Obras que cativam pela forma que são elaboradas é um exemplo que acontece neste conto de Lovecraft. A crônica é sobre um misterioso navio e desaparecimentos de pessoas. Primeiro tudo é contado como se fossem missivas com cortes de informação feitas em um arranjo do tipo por datas, com fatos omissos.
É definido assim, versão curta. É como se fossem pareceres que foram recolhidos de uma cena do crime, no entanto, somos levados a crer que o navio tem um mistério sobrenatural. Assim nos levamos em uma narrativa que parece uma brincadeira típica de nossas infâncias conhecida como “Repete a última coisa que falei com a parte nova”.

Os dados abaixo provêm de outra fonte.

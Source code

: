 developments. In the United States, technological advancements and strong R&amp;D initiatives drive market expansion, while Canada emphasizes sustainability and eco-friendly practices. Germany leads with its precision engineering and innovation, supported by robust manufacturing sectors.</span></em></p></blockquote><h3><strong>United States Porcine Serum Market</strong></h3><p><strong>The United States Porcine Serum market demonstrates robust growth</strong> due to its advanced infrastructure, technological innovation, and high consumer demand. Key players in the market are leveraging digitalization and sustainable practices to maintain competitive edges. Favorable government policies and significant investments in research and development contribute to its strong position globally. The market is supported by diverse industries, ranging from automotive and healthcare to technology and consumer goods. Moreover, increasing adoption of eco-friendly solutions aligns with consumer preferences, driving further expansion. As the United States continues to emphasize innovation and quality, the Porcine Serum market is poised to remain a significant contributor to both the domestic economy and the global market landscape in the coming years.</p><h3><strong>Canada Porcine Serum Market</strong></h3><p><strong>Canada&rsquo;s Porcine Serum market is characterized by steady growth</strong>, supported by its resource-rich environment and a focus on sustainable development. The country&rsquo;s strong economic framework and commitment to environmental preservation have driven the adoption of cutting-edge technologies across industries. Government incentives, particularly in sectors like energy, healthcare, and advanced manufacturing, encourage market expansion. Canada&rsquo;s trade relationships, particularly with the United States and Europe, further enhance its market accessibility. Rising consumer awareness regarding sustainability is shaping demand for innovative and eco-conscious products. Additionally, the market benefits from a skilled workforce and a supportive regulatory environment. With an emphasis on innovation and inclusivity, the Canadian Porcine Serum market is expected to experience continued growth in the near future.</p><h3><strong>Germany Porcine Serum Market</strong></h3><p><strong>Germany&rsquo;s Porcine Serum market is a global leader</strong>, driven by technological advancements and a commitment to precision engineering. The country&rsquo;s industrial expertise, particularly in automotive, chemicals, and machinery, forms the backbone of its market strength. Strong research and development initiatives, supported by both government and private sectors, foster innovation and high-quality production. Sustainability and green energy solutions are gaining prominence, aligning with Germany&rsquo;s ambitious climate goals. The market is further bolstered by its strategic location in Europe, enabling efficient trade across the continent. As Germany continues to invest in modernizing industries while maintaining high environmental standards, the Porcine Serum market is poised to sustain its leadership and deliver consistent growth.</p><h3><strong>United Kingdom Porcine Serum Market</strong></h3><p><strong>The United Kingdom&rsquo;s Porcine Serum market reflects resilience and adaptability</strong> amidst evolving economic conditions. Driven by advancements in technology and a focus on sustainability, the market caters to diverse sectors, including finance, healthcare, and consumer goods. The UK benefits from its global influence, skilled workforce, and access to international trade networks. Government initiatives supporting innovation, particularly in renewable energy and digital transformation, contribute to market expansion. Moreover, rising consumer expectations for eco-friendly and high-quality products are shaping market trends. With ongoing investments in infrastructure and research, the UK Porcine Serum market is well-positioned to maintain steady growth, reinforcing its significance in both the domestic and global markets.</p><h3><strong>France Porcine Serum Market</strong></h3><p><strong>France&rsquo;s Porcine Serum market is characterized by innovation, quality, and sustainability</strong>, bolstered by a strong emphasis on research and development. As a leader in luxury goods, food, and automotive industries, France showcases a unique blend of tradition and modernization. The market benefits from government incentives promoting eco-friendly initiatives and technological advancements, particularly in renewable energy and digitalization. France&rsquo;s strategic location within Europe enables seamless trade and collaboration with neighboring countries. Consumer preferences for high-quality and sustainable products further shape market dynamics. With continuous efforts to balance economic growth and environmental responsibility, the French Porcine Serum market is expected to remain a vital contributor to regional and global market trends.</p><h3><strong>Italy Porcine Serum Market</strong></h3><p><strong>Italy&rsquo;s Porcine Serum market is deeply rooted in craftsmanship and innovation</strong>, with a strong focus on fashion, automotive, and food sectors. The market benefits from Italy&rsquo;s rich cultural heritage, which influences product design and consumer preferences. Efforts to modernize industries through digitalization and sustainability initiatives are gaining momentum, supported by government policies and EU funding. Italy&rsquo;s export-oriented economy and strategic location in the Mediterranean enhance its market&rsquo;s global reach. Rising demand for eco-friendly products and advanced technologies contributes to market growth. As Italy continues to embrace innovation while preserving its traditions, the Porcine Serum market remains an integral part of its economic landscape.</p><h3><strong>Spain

Como se fosse um truque de mágico querendo nos iludir para esconder a moeda. Depois que a parte curta é apresentada. Vem logo em seguida a versão longa, que inclui no texto, as partes ocultas que revelam que nada de misterioso há e tampouco sobrenatural, e sim uma comitiva pirata que havia deflagrado com problemas, pessoas em lugares diferentes e motivos bem menos nobres.
Muito das narrativas de Lovecraft não são exatamente sobre anormalidades. E o seu uso da escrita prioriza os detalhes como uma forma de contar com o suspense, como se tudo fosse normal e que por acaso, ali, escondido nas moitas, houvesse apenas um ser estranho, quando você apenas pensa em regar as plantas. Foi assim com o conto “O que vem da lua” deste mesmo autor.
Assim se repete pelo Stephen King quando elabora a narrativa, espreitando apenas detalhar a cena, como se tratasse de um texto arranjado sobre decoração de interiores, e no final, estavam querendo nos inserir na cena de tão concreta que ela seria. E de repente, faz uso da linguagem comum, para apresentar o monstro, o fantástico, o sobrenatural e o segredo.
Em outro conto de Lovecraft é comum por exemplo apresentar a ideia em uma perspectiva de primeira pessoa, onde o que o leitor lerá é como se fosse ele descobrindo tudo em primeira mão, sem poder, de antemão, capacitar-se do ambiente, dos elementos, do final ou do que virá. É o caso da Fera na Caverna.
Em Outsider de Stephen King a história é contada como se fosse um romance policial comum. E o monstro é representado por uma figura tão humana ao normal, mas que nos faz perguntar se há algo de anormal no caso, dada descrição que faz pouco caso a um famoso episódio de Arquivo-X. Mas tratando como se fosse um episódio comum de House.
Navio Misterioso não tem um pingo de sobrenatural, tampouco terror, de suspense na medida certa. E que nos pensar, ou deduzir, tardiamente, que se tratava apenas de fatos contados pela metade de um conflito entre piratas e a marinha americana.